FOLHA DE SP - 24/12
Não haverá promoção social sem que as pessoas aprendam a lutar pelo que desejam. O assistencialismo é uma forma disfarçada de escravismo
No momento em que o mundo reflete sobre o significado da vida e da luta de Nelson Mandela, o Brasil pode se perguntar: o que foi feito dos sonhos de Zumbi dos Palmares, Tiradentes e José Bonifácio?
Aqui, infelizmente, prevalece a máxima celebrizada pelo escritor italiano Lampedusa: algumas coisas mudam para que tudo continue como sempre foi.
É impressionante a permanência, entre nós, de ilhas de modernidade em meio a um oceano de arcaísmos. Edifícios luxuosos ao lado de favelas. O orgulho de uma Embraer e a vergonha de a rede de esgoto e água tratada não chegar a quase metade dos domicílios. A excelência da Universidade de São Paulo (USP) e a persistência de 13 milhões de analfabetos (8,7% da população).O contraste entre o rendimento mensal médio dos 10% mais pobres, da ordem de R$ 215 em 2012, contra R$ 18.889 dos 1% mais ricos.
Sucedem-se as gerações enquanto a iniquidade tributária e a baixa qualidade da educação e demais serviços públicos perpetua a desigualdade, em que pese termos conseguido retirar recentemente milhões de pessoas da miséria. Um rápido giro por nossa história comprova como avançamos sem sair do lugar, ou seja, sem mudar a realidade de que em nosso país apenas uma minoria tem acesso a bens materiais e culturais.

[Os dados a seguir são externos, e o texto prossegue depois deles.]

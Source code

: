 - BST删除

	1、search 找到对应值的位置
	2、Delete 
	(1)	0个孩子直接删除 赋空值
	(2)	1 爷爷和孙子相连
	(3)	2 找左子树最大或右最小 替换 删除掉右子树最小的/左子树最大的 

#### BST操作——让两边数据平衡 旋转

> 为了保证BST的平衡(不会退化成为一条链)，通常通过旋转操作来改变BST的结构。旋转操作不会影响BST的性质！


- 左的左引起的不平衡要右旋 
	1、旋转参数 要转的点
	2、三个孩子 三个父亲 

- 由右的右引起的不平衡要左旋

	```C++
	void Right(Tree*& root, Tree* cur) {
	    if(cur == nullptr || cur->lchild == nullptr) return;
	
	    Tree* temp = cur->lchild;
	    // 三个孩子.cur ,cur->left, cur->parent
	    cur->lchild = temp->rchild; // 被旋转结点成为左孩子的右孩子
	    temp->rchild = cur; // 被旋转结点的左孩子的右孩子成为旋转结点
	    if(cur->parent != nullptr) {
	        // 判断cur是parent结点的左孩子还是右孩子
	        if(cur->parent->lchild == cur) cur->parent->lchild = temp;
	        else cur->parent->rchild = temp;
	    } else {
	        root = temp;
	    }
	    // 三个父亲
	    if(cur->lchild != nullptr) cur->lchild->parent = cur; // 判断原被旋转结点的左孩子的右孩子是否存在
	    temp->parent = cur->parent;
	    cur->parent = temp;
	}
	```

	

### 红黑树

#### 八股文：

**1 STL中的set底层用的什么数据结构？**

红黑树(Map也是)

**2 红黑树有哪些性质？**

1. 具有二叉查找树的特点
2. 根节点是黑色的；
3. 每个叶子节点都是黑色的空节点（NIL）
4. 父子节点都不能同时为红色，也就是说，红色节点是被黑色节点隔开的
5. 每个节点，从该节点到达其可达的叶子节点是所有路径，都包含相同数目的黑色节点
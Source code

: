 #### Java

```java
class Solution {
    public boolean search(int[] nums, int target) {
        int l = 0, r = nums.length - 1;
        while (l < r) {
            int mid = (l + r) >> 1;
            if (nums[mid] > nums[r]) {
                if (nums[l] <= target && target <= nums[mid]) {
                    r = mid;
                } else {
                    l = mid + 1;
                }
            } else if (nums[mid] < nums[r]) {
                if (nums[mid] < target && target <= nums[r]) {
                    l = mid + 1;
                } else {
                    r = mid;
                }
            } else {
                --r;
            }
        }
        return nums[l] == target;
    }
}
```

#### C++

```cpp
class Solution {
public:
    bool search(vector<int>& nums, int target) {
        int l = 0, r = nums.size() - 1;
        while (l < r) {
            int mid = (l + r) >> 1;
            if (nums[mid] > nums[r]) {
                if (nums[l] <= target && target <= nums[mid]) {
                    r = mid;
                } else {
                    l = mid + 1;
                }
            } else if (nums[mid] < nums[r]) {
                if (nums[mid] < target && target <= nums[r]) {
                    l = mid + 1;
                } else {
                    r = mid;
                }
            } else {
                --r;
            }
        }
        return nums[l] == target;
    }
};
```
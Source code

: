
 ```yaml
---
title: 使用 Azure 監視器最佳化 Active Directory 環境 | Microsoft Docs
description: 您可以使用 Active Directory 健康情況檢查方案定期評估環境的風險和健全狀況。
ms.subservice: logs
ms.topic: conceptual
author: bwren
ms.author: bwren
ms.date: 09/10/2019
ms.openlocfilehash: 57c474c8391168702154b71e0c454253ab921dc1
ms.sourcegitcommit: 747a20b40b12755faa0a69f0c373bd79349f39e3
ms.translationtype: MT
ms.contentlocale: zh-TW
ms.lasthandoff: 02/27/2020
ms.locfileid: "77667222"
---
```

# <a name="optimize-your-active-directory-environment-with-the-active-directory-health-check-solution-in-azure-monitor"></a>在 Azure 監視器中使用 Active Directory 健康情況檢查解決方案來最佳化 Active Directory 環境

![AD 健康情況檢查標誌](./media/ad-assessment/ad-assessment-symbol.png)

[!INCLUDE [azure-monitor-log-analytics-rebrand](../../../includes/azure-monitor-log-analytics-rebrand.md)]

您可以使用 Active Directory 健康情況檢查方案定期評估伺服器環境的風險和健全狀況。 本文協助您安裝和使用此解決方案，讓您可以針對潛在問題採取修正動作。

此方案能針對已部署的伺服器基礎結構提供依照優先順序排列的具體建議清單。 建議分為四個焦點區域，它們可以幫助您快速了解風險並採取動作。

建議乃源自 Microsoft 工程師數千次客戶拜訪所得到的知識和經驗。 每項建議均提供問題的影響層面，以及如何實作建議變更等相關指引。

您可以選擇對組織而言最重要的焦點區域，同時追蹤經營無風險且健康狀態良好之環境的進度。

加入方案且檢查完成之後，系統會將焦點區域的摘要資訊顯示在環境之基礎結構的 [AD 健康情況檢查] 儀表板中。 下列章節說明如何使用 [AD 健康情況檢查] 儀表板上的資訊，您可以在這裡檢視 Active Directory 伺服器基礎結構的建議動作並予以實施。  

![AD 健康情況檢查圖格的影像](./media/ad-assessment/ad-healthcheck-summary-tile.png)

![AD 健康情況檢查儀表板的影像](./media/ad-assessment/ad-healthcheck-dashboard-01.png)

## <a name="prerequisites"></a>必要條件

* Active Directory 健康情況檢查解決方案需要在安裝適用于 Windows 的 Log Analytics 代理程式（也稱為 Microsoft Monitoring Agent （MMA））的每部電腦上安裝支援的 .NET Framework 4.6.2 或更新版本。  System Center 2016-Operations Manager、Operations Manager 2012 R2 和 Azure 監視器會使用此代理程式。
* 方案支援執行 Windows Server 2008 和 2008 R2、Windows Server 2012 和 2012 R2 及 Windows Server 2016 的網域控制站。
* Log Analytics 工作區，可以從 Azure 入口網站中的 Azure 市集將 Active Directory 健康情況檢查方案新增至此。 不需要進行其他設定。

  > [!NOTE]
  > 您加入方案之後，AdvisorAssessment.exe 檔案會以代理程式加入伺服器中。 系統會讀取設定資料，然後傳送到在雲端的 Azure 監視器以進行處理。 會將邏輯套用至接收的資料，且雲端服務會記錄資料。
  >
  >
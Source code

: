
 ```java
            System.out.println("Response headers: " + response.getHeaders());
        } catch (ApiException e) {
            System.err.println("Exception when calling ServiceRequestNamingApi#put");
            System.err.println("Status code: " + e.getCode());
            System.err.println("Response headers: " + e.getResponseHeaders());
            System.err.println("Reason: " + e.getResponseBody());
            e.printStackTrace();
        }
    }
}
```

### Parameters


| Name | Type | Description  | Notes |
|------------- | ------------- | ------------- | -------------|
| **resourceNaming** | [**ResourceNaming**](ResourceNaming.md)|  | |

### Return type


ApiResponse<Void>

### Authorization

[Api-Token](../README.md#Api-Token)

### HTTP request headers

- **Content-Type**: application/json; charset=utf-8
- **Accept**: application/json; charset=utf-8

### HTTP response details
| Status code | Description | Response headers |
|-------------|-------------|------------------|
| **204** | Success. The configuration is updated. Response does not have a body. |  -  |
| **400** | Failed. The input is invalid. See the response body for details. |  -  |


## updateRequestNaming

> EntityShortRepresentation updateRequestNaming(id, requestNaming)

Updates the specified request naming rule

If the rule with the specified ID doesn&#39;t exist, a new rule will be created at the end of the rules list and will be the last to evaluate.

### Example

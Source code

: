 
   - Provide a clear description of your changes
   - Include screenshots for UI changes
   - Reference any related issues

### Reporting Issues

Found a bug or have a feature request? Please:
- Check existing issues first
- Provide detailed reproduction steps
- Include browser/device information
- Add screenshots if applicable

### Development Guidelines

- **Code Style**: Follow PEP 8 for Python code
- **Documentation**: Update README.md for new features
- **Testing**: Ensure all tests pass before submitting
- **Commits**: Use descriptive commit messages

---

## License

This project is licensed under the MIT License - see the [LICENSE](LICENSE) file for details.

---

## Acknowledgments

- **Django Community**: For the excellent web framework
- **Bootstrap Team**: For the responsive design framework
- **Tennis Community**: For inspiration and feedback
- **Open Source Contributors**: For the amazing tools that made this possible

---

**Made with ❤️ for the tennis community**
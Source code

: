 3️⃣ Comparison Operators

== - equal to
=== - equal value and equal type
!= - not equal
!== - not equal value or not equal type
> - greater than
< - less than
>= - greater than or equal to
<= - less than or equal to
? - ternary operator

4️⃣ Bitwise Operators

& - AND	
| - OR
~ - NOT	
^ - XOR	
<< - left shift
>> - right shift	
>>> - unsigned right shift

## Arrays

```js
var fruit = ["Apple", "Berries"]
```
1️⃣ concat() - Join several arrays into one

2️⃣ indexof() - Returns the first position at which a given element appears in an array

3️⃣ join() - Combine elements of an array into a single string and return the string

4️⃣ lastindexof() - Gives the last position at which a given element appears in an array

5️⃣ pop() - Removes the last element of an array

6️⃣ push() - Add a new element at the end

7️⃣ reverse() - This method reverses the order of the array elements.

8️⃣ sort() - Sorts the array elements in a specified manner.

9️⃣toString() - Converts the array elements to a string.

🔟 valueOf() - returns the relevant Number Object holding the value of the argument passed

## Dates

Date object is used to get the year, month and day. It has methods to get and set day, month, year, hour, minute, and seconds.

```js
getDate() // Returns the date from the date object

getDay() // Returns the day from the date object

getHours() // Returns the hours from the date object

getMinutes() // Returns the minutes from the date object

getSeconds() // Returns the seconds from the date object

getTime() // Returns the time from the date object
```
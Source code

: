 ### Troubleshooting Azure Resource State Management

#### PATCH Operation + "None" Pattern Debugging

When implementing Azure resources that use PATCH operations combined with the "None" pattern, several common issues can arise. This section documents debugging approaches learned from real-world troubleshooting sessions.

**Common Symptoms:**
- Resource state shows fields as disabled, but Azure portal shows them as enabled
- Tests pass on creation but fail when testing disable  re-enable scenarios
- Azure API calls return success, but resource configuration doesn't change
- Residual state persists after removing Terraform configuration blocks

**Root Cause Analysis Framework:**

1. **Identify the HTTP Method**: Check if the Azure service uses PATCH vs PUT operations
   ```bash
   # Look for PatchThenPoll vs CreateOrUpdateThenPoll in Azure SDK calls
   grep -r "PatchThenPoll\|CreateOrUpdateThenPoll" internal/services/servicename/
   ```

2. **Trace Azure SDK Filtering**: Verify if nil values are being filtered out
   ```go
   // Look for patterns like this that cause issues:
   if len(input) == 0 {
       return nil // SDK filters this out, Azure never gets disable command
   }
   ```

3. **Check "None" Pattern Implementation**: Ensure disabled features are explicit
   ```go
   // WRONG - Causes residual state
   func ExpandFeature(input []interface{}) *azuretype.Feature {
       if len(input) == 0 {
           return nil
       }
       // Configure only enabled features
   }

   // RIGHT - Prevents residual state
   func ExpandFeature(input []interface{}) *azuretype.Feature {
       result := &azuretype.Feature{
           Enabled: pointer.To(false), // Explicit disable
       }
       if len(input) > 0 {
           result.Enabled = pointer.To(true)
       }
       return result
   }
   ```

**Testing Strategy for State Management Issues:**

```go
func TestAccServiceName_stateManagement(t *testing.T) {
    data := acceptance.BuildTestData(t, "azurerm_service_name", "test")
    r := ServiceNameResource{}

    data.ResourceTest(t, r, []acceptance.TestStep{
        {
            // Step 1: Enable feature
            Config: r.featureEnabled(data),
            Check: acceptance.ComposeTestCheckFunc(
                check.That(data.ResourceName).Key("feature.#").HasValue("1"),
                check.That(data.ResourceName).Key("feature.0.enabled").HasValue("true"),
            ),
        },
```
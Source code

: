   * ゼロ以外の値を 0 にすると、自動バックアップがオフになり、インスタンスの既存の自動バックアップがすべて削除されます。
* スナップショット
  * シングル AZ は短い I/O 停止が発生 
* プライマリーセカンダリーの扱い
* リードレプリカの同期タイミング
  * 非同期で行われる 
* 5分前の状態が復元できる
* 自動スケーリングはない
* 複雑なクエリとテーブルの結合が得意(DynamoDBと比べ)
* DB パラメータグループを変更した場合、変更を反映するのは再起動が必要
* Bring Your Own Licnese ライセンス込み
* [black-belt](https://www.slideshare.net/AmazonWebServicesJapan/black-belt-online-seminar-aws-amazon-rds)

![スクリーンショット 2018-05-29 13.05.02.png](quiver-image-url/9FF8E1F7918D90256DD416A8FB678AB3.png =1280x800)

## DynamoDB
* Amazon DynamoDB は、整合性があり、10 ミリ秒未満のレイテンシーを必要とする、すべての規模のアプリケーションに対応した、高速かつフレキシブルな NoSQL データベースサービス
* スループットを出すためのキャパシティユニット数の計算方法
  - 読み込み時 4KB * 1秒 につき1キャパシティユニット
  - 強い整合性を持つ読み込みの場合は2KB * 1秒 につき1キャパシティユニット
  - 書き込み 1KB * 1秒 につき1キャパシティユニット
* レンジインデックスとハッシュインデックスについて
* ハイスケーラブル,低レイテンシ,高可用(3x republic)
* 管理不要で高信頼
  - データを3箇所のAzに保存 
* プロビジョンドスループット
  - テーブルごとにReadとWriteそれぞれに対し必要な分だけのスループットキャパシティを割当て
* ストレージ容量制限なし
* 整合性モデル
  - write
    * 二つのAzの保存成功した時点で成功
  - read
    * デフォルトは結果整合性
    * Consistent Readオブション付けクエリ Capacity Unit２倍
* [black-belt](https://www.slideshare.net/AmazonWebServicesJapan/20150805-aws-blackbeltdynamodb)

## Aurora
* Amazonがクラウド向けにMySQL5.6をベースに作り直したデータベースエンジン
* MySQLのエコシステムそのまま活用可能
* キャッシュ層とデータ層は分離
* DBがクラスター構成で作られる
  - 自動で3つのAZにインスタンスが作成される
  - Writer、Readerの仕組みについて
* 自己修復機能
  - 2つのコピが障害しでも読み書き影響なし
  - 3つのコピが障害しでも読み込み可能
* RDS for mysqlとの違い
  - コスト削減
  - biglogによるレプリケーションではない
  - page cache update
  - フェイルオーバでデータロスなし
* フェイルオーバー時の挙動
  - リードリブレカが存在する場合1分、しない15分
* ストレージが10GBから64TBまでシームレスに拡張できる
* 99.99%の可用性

Ao passar de Colônia a Império, o Brasil continuou a depender do braço escravo, como nos séculos precedentes. Após a Abolição e a Proclamação da República, os que haviam sido escravos e seus descendentes não tiveram acesso a terra nem a qualquer tipo de instrução que lhes garantisse inclusão na sociedade urbana que surgia.
A Revolução de 1930 derrubou a oligarquia agrária e abriu caminho à industrialização, mas apesar de crescermos a taxas de 7% ao ano até a década de 1970, as duas ditaduras desse período paralisaram pela força a transformação social.
Um processo paralelo de anestesia das consciências tem início, como denunciado em 1974 pelo dramaturgo Oduvaldo Vianna Filho. "Reduzir um país de 100 milhões de pessoas a um mercado de 25 milhões exige muita sofisticação cultural. É preciso embrutecer esta sociedade de uma forma que só se consegue com o refinamento da comunicação, da publicidade e de um paisagismo urbano que disfarça a favela, esconde as coisas."
Restabelecida a democracia, a Constituição de 1988 criou outro país, pleno de direitos que, entretanto, até hoje não saíram do papel. Para que isso acontecesse, seria necessário: aumentar para 25% a taxa de investimento em relação ao PIB para que este possa voltar a crescer 7% ao ano; tornar a tributação menos regressiva para reduzir a desigualdade na distribuição de renda e erradicar a pobreza extrema; elevar a escolaridade média do trabalhador e desonerar a folha de salários para eliminar a informalidade; assegurar 100% de acesso a saneamento ambiental e garantir proteção social a todas as famílias em situação de vulnerabilidade; romper a transmissão intergeracional da desigualdade através da melhoria dos serviços básicos e da infraestrutura urbana.
Não haverá promoção social, porém, sem que as pessoas aprendam a lutar pelo que desejam. O assistencialismo é uma forma disfarçada de escravismo. Mudanças efetivas dificilmente resultarão de eleições dominadas pelo marketing, que discutem mais o prontuário policial dos adversários do que políticas públicas.
Diante da ausência em nossa história de estadistas como Mandela, teremos que contar com nós mesmos e nossa força de sociedade organizada se quisermos, como ele, um desenvolvimento lastreado em igualdade, diversidade, participação, solidariedade e liberdade.